Virtual memory can handle the stack problem, as the only sensible
thing to do would be to assign new pages. However, triggering garbage
collection in the way described above is different from just extending
the virtual memory space. Furthermore, the idea is perfectly usable
even on systems with no virtual memory support.

I believe heap intensive languages like LISP, Prolog or functional
languages could benefit from such a strategy, especially if procedures
and basic blocks are short, which is often the case for object code
for these languages.

My question is: has this been done? And if not, why not?

I suspect that operating systems like Unix doesn't provide such
facilities to user processes, but the issue is then: should they?

	Torben Mogensen (torbenm@diku.dk)

grunwald@foobar.colorado.edu (Dirk Grunwald) (07/20/90)

T> Assign to each stack/heap an event that is invoked by the MMU trap
T> handler on access to unmapped memory. An event can ask for a new
T> physical page to be mapped to the corresponding area, or maybe try to
T> do garbage collection.
T> 
T> Virtual memory can handle the stack problem, as the only sensible
T> thing to do would be to assign new pages. However, triggering garbage
T> collection in the way described above is different from just extending
T> the virtual memory space. Furthermore, the idea is perfectly usable
T> even on systems with no virtual memory 
	...
T> 
T> My question is: has this been done? And if not, why not?
	...
T> 	Torben Mogensen (torbenm@diku.dk)
--

Yes, see work by Andrew Appel on just this notion. I know it came out
as DEC-SRC tech report, and was published elsewhere as well. I think
he advocated this for the SML system.

You can do something similar to this in Ultrix and SunOS using the
``mprotect'' call to protect specific pages of memory, and then use a
signal handler for faults/seg violations (whatever error is normally
raised).

I've done this to protect the stack segments for my tasking library;
when creating 1000's of tasks, it's a little wasteful of time and
space (like, 2x slower and 4x larger when using 8K pages), but it
certainly helps locate tasking bugs.

Dirk Grunwald -- Univ. of Colorado at Boulder	(grunwald@foobar.colorado.edu)
						(grunwald@boulder.colorado.edu)

gjc@paradigm.com (07/20/90)

> Most implementations (that I know) of programming languages with
> stacks or heaps, use some kind of explicit check to see when a stack
> or heap is full...
> By using the MMU facilities present in most modern computers, these
> tests can be entirely done in hardware...
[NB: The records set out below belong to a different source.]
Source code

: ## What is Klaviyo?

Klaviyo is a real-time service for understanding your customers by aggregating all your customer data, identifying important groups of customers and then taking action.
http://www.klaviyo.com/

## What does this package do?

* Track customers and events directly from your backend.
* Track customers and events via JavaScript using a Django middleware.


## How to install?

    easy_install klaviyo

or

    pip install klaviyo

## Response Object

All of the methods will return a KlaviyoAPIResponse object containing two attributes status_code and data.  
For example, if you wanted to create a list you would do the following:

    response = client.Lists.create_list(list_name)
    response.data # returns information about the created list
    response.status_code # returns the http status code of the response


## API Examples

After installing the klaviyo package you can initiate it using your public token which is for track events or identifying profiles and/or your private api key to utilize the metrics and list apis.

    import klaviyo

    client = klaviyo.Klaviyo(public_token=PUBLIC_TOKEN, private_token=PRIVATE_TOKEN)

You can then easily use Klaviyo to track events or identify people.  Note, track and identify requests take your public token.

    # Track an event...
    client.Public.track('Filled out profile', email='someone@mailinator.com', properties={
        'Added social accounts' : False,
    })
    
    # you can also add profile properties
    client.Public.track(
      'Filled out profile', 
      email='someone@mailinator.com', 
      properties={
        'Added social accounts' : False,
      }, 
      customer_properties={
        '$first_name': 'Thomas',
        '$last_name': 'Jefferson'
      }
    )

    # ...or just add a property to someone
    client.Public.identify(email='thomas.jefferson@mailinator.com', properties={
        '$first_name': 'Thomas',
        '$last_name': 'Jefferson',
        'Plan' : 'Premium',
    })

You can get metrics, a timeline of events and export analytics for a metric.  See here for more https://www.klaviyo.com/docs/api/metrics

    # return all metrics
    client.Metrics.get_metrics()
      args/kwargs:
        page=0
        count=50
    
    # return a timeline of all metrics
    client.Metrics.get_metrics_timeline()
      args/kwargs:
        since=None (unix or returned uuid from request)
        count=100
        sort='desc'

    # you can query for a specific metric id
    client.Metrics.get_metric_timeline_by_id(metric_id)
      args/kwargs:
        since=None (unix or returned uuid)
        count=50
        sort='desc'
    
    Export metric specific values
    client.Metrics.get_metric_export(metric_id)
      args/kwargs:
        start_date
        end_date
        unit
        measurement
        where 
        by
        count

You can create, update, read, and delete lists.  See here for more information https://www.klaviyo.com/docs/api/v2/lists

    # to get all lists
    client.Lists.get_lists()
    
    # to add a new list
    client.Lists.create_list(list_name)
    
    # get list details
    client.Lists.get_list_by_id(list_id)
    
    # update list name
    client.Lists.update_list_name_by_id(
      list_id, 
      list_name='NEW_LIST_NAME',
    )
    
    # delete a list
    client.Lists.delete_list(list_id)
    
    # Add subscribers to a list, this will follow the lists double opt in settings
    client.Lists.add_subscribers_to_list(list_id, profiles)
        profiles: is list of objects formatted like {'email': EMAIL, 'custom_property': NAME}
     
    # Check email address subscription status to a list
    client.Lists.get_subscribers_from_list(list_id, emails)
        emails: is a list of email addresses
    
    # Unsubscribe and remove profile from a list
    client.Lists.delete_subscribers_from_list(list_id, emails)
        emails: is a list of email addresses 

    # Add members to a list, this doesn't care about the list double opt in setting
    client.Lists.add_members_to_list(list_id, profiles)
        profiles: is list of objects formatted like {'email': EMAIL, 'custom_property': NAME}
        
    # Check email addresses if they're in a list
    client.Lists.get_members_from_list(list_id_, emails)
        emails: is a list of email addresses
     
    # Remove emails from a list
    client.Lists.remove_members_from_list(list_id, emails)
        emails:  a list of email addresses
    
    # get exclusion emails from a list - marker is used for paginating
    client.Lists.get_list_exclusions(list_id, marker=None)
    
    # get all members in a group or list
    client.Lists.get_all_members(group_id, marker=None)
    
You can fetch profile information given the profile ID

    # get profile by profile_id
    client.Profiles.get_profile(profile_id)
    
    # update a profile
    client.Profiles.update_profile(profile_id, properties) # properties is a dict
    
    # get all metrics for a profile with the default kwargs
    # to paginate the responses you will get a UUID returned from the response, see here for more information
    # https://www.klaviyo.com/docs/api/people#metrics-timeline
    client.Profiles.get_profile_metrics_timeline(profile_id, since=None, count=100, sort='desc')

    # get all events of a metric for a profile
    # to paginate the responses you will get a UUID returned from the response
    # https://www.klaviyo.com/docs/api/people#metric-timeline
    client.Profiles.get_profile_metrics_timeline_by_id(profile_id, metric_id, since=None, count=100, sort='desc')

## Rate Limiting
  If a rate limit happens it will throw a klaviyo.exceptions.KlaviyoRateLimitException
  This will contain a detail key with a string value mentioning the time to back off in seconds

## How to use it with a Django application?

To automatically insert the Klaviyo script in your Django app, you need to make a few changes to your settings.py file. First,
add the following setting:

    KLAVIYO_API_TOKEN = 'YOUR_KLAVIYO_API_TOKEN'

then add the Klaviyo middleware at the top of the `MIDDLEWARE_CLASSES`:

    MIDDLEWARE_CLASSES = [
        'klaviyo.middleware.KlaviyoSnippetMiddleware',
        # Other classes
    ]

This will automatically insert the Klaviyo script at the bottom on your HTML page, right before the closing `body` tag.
The VAX-NIL implementation of lisp, cica 1981, did this. The heap was
easy, but the stack was trickier, requiring a supervisor mode handler
in the case of the MAIN CONTROL stack, (and to be honest, the scheme for 
stack overflow detection was never implemented that way, and instead a
check was made, which only added an instruction to the function call
setup after entry).

But in current processor technology, where you have multi-mip RISC
processors running at many times faster rates than available
memory bandwith you can just initiate the memory operation first,
and then do the bounds check while you are waiting for the memory
operation to complete. The kind of thing you might do in a
microcoded lisp implementation.

More complete MMU implementations that could differentiate between
tagged pointer data references and untagged, and could help keep
track of object volatilities on memory pages would of course really
be a help.

-gjc

pgl@cup.portal.com (Peter G Ludemann) (07/20/90)

IBM-Prolog has used the memory-trap technique for local and
global stack overflow since 1985 or so.  An addressing exception
triggers garbage collection.

The scheme is completely general; the error-catch mechanism
can even catch stack overflow errors and do something reasonable
with them (for example, I use this as a way of trapping left
recursion in a grammar-rule interpreter).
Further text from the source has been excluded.